Zimbabwe’s Monetary Policy Committee which was set up to help stabilize the country’s economy is expected to hold its monthly meeting this morning and one of the key issues will be whether it will allow the 25:1 fixed exchange rate imposed by the central bank two months ago to continue.
There was an outcry that central bank governor John Mangudya had jumped the gun by imposing the fixed exchange rate, barely two weeks after Finance Minister Mthuli Ncube had introduced a managed floating rate, but this was not reversed.
The interbank rate which was at 18:1 when Ncube made his announcement had fallen to 28:1 when Mangudya brought it back to 25:1. The blackmarket rate was around 40:1.
Mangudya said the fixed exchange rate was brought back “to provide for greater certainty in the pricing of goods and services in the economy” but this never happened.

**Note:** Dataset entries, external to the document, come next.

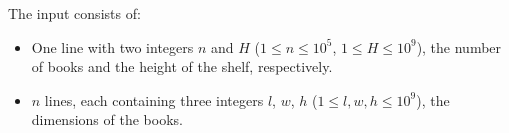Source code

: 
    The input consists of:
    \begin{itemize}
        \item One line with two integers $n$ and $H$ ($1\leq n\leq 10^5$, $1\leq H \leq 10^9$), the number of books and the height of the shelf, respectively.
        \item $n$ lines, each containing three integers $l$, $w$, $h$ ($1\leq l,w,h \leq 10^9$), the dimensions of the books.
    \end{itemize}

He also said that the measure will be reviewed when markets stabilise from the effects of COVID-19 which sees a long way off.
Although the blackmarket rate softened for just a few days when the country introduced the national lockdown on 30 March it has since skyrocketed and was between 56 to 63:1 yesterday according to Marketwatch.
The Old Mutual Implied Rate, which measures investor sentiment, was at 96 to 1 after having fallen to a staggering 102:1 on Tuesday.
With the official rate at 25:1, one wonders who is benefitting from this exchange rate?
Has this not opened more room for arbitrage as those with access to the cheap money from the central bank can make more money from burning that money than they can ever make in any other form of trading?